**TASK DIRECTIONS:** Check each line of the entries below for the word "dailyInfo", and copy the lines that have it.

**DATASET EXCERPTS:**
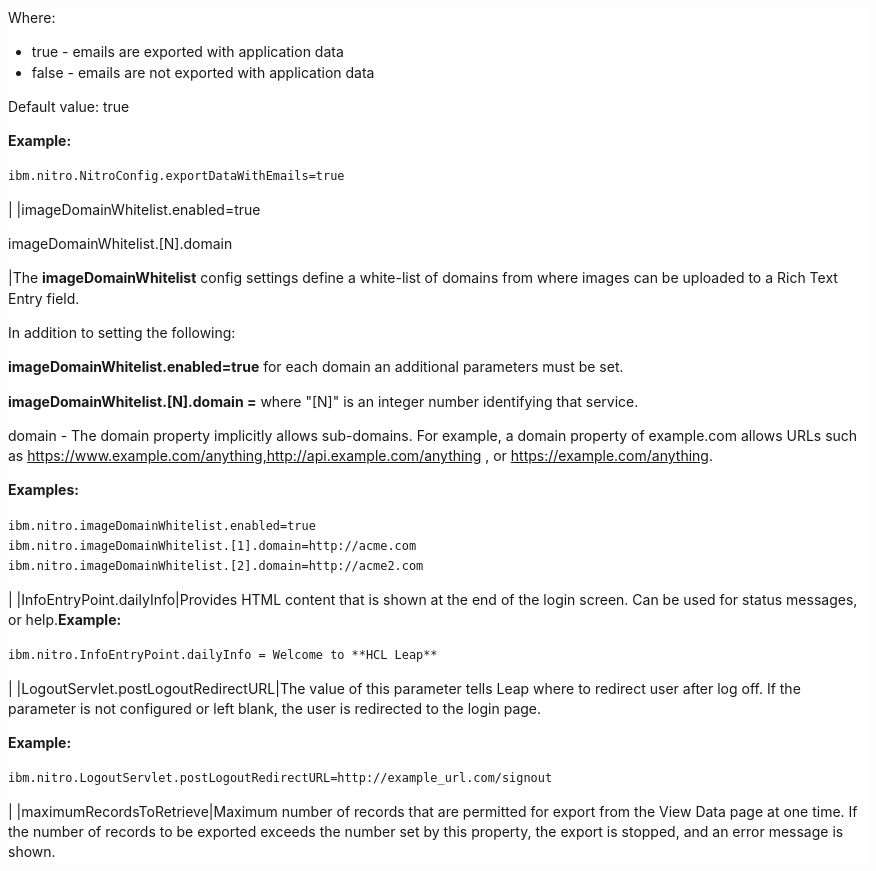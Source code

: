  Where:

-   true - emails are exported with application data
-   false - emails are not exported with application data

Default value: true

 **Example:**

``` {#codeblock_qgd_zdf_gzb}
ibm.nitro.NitroConfig.exportDataWithEmails=true
```

|
|imageDomainWhitelist.enabled=true

 imageDomainWhitelist.\[N\].domain

|The **imageDomainWhitelist** config settings define a white-list of domains from where images can be uploaded to a Rich Text Entry field.

 In addition to setting the following:

 **imageDomainWhitelist.enabled=true** for each domain an additional parameters must be set.

 **imageDomainWhitelist.\[N\].domain =** where "\[N\]" is an integer number identifying that service.

 domain - The domain property implicitly allows sub-domains. For example, a domain property of example.com allows URLs such as https://www.example.com/anything,http://api.example.com/anything , or https://example.com/anything.

 **Examples:**

``` {#codeblock_msm_fv1_hzb}
ibm.nitro.imageDomainWhitelist.enabled=true
ibm.nitro.imageDomainWhitelist.[1].domain=http://acme.com
ibm.nitro.imageDomainWhitelist.[2].domain=http://acme2.com
```

|
|InfoEntryPoint.dailyInfo|Provides HTML content that is shown at the end of the login screen. Can be used for status messages, or help.**Example:**

``` {#codeblock_igw_mbf_gzb}
ibm.nitro.InfoEntryPoint.dailyInfo = Welcome to **HCL Leap**
```

|
|LogoutServlet.postLogoutRedirectURL|The value of this parameter tells Leap where to redirect user after log off. If the parameter is not configured or left blank, the user is redirected to the login page.

 **Example:**

 ``` {#codeblock_zxm_42f_gzb}
ibm.nitro.LogoutServlet.postLogoutRedirectURL=http://example_url.com/signout
```

|
|maximumRecordsToRetrieve|Maximum number of records that are permitted for export from the View Data page at one time. If the number of records to be exported exceeds the number set by this property, the export is stopped, and an error message is shown.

**PROBLEM SOLUTION:**
|InfoEntryPoint.dailyInfo|Provides HTML content that is shown at the end of the login screen. Can be used for status messages, or help.**Example:**
ibm.nitro.InfoEntryPoint.dailyInfo = Welcome to **HCL Leap**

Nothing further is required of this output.